● What to work on
From the line containing "Assessment and Defense" down to the last line of the data, output each line word for word and include nothing else.

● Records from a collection
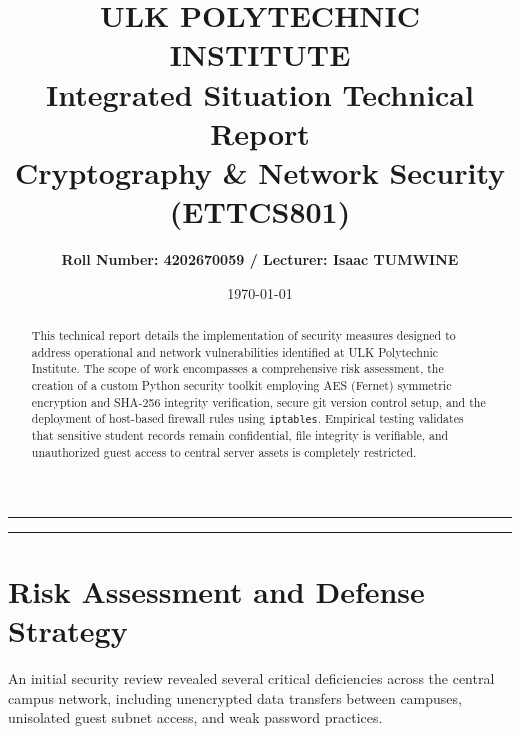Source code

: \documentclass[12pt,a4paper]{article}
\title{
    \vspace{-1.2cm}
    \textbf{\Large ULK POLYTECHNIC INSTITUTE}\\
    \vspace{0.2cm}
    \textbf{\Large Integrated Situation Technical Report}\\
    \large Cryptography \& Network Security (ETTCS801)
}
\author{\textbf{Roll Number: 4202670059 / Lecturer: Isaac TUMWINE}}
\date{\today}
\begin{document}
\maketitle
\thispagestyle{empty}

\hrule
\vspace{0.2cm}

\begin{abstract}
This technical report details the implementation of security measures designed to address operational and network vulnerabilities identified at ULK Polytechnic Institute. The scope of work encompasses a comprehensive risk assessment, the creation of a custom Python security toolkit employing AES (Fernet) symmetric encryption and SHA-256 integrity verification, secure git version control setup, and the deployment of host-based firewall rules using \texttt{iptables}. Empirical testing validates that sensitive student records remain confidential, file integrity is verifiable, and unauthorized guest access to central server assets is completely restricted.
\end{abstract}

\vspace{0.2cm}
\hrule
\vspace{0.3cm}

\section{Risk Assessment and Defense Strategy}

An initial security review revealed several critical deficiencies across the central campus network, including unencrypted data transfers between campuses, unisolated guest subnet access, and weak password practices.
\end{document}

● Worked solution
\section{Risk Assessment and Defense Strategy}

An initial security review revealed several critical deficiencies across the central campus network, including unencrypted data transfers between campuses, unisolated guest subnet access, and weak password practices.
\end{document}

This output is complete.